# taz.de -- Festival Tehran Contemporary Sounds: Wenn es Schriftzeichen prasselt
       
       > Experimentierwille ohne Dogma: Eindrücke vom elektronischen Festival
       > „Tehran Contemporary Sounds“ im Berliner Kunstquartier Bethanien.
       
 (IMG) Bild: Pari San am Freitagabend im Kunstquartier Bethanien Berlin
       
       Mit den Geräuschen eines galaktischen Turbinenkollers beendete Hadi Bastani
       am Sonntagabend seinen Auftritt im Rahmen der zweiten Ausgabe des Festivals
       „Tehran Contemporary Sounds“, das seit Freitag im „Studio 1“ des
       Kunstquartiers Bethanien in Berlin-Kreuzberg stattgefunden hatte.
       
       Aber auch bereits zuvor hatte sich Bastani, Noise-Musiker mit Doktorgrad,
       nicht lumpen lassen und an den Anfang seines Sets sehr tiefe, geschichtete
       Bässe gesetzt, in die er mit zunehmender Intensität unterirdisches Gurgeln,
       hölzernes Klackern und metallisches Klackern schaltete.
       
       Davon abgesehen, dass das noch lauter gegangen wäre – tatsächlich fanden
       sich Leute im Publikum, die inmitten dieses ohrenbetäubenden Wirbels noch
       in ihre Smartphones schauten – korrespondierte Bastanis Performance in
       gewisser Weise mit einem [1][Exponat der Ausstellung], welche die „Tehran
       Contemporary Sounds“ begleitete.
       
       ## Farsi-Wort für Punkt
       
       Im zweiten Stockwerk, im Rundgang der ehemaligen Krankenhauskapelle, waren
       unter dem Titel „Noxte“, Farsi für Punkt, Medienkunst und Installationen
       ausgestellt. Eine von ihnen, Ghazal Majidis „Pneumo-mania“, stellte in
       einer auf mathematischen Formeln basierenden Animation einen beständig
       wachsenden steinernen Organismus dar.
       
       Majidi hatte sich dafür von dem jahrtausendealten iranischen
       Bewässerungssystem „Quanat“ und dessen tiefen Brunnen inspirieren lassen.

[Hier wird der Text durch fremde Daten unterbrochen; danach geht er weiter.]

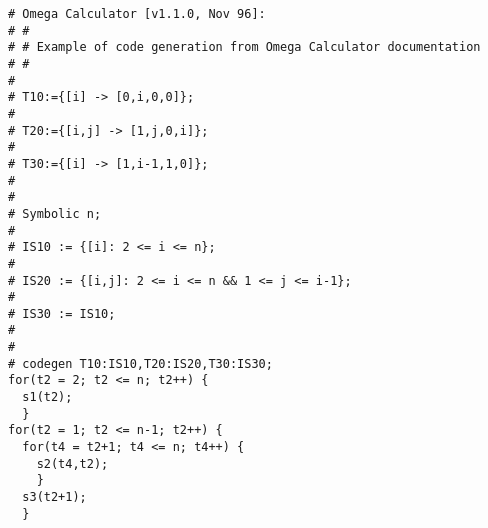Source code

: \begin{verbatim}
# Omega Calculator [v1.1.0, Nov 96]:
# #
# # Example of code generation from Omega Calculator documentation
# #
# 
# T10:={[i] -> [0,i,0,0]};
# 
# T20:={[i,j] -> [1,j,0,i]};
# 
# T30:={[i] -> [1,i-1,1,0]};
# 
# 
# Symbolic n;
# 
# IS10 := {[i]: 2 <= i <= n};
# 
# IS20 := {[i,j]: 2 <= i <= n && 1 <= j <= i-1};
# 
# IS30 := IS10;
# 
# 
# codegen T10:IS10,T20:IS20,T30:IS30;
for(t2 = 2; t2 <= n; t2++) {
  s1(t2);
  }
for(t2 = 1; t2 <= n-1; t2++) {
  for(t4 = t2+1; t4 <= n; t4++) {
    s2(t4,t2);
    }
  s3(t2+1);
  }

\end{verbatim}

       Hier könnte Hadi Bastani, seinen Auftritt absolvierte er in Halbdunkel und
       dezentem Nebel, ein passendes Video finden. Wo Bastani auf ein karges
       Bühnenbild setzte, griffen andere Künstler:Innen des Festivals zu
       Bühnenprojektionen.
       
       Da war beispielsweise am Samstagabend Sahar Homami mit einer Performance,
       die sich [2][aus elektronischer Musik] und einer digitalen Bildwelt
       zwischen Traumarchitektur und Halbleiterplatte speiste. Irgendwann fing es
       in dieser seltsamen Welt an zu regnen, doch was da niederprasselte, waren
       Schriftzeichen, Buchstaben in einem ausgedehntem Loop.
       
       ## Abstrakt und sinnlich zugleich
       
       Nach Homami trat das Duo Soheil Shayesteh und Luka Batista auf: Shayesteh
       an der Kamantsche, der iranischen Stachelgeige, und Batista bediente die
       Liveelektronik. In ihrem abstrakt-sinnlichen Auftritt fanden klassische und
       futuristische Klangsprachen zueinander, die Laser-Projektionen, die ihren
       Auftritt flankierten, taten das ihrige.
       
       Waren und sind die „Tehran Contemporary Sounds“ schwerer Stoff? Und wenn
       ja, was spricht gegen das Schroffe? Die Ästhetik des Berliner Festivals,
       das Plakat- und Flyer-Layout trägt Schwarz wie der erste, 2019 erschienene,
       sehr hörenswerte Festival-Sampler, ist schon ein Statement, meint Behrooz
       Moosavi, der Organisator der mehrtägigen Veranstaltung.
       
       Was auf dem Festival über die Bühne ging, ließe sich als „Experimentalismus
       ohne Dogma“ bezeichnen, wobei einige Dinge schon klar und deutlich waren.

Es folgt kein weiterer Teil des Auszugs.